Case study: DFS

High street furniture retailer DFS moved to contract purchase two years ago as a consequence of switching its car fleet from an in-house management operation to an outsource arrangement with Hitachi Capital Vehicle Solutions.

Privately-owned DFS, which has a 420-strong car fleet, reports its profitability in EBITDA (earnings before interest, income taxes, depreciation and amortisation) and therefore purchasing vehicles is the most financially astute accounting mechanism for the business.

Opting for contract hire would impact on the company’s profitability with costs hitting the bottom line.

Andrew Stephenson, the company’s HR director, says: “Having decided to outsource our fleet and become more efficient by basing choice on wholelife costs and introducing maintenance management, it was then a case of deciding how to fund the vehicles.

“We had always bought our cars so it made sense to continue to use a form of purchase for accounting consistency in terms of the company balance sheet and without any impact on profitability.”

The core fleet is a based on a triple-badge Audi, BMW and Vauxhall option for drivers with senior management having an open choice.

Cars are operated on a four-year/100,000-mile cycle with Hitachi disposing of the vehicles at the end of their contracts and targeted on achieving pre-set residual values.

Case study: Travis Perkins

The Travis Perkins Group buys more than 1,500 company cars via its own internal leasing company and leases them to the business net of any profit.

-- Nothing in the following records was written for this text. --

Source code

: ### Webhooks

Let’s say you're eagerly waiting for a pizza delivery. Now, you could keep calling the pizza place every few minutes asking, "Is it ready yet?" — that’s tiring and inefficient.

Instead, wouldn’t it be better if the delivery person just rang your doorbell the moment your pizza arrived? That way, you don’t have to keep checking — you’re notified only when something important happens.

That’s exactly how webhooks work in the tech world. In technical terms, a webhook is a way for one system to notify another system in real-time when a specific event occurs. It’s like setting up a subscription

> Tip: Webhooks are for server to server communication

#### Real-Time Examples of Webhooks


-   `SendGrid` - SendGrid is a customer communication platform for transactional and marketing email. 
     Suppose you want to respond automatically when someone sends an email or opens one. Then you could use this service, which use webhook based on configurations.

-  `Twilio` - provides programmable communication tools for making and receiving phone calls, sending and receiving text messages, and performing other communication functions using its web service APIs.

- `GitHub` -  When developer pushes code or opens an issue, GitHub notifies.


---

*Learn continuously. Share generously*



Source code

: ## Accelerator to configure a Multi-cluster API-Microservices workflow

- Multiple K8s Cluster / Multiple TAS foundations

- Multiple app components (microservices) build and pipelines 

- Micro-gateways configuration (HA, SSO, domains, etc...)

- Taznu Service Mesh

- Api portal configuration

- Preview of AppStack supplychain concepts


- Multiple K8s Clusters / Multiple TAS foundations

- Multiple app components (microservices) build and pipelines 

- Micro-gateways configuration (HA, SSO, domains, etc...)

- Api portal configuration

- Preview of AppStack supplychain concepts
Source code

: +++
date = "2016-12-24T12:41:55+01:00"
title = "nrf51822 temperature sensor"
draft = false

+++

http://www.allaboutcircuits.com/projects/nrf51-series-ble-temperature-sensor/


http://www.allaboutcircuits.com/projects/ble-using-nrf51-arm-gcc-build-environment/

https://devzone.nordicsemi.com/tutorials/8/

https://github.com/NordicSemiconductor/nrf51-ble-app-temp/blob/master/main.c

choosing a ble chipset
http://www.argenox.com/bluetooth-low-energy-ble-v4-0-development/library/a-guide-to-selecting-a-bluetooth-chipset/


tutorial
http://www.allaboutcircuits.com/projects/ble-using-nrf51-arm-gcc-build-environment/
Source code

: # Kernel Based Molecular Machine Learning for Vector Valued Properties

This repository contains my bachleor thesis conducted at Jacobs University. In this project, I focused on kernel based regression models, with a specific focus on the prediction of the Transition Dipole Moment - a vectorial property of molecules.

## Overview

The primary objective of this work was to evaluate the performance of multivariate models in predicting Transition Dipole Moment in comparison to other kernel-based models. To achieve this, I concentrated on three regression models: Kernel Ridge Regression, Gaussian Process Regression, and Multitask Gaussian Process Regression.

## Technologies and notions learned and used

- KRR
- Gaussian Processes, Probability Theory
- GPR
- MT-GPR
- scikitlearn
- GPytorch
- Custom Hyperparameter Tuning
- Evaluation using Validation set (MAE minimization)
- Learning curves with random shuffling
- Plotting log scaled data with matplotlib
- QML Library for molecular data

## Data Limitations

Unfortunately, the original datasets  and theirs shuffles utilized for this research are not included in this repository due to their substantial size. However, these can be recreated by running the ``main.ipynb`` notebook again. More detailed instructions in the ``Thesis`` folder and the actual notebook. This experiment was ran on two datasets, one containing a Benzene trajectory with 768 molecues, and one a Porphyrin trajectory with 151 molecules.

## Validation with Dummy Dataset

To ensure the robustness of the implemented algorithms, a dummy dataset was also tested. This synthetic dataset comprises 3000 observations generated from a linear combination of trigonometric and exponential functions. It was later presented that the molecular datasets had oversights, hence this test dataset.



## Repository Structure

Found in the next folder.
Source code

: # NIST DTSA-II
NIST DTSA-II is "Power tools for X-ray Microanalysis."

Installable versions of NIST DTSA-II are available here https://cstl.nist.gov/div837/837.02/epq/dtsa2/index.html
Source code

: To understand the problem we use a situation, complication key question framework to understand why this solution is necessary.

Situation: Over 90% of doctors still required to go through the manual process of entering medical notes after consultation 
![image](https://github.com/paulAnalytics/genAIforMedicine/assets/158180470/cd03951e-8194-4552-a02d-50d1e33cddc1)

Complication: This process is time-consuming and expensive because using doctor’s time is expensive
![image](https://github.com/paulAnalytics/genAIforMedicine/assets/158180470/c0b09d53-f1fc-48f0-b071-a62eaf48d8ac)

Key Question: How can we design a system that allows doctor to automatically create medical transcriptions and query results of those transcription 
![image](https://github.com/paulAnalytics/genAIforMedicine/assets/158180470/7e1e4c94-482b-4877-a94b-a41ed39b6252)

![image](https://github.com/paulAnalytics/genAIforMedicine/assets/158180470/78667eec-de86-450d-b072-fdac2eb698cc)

Fleet director Graham Bellman calculates that the group derives a 10% cost saving compared with external leasing, although the company continuously reviews all options.

Available finance coupled with vehicle reallocation and replacement cycle flexibility are key reasons behind the decision with core Ford and Volkswagen models typically run over four years/100,000 miles and executive grade cars over five years/120,000 miles.

Highlighting that there is a role for contract hire within the Travis Perkins Group business, the company continues to contract hire a
subsidiary’s fleet of approximately 800 cars via two providers, although replacement cycles have extended from 43 months/60,000 miles to 48 months/80,000 miles since acquisition.

Bellman says: “There is a place for leasing companies, but for the bulk of our fleet we use our own funds.”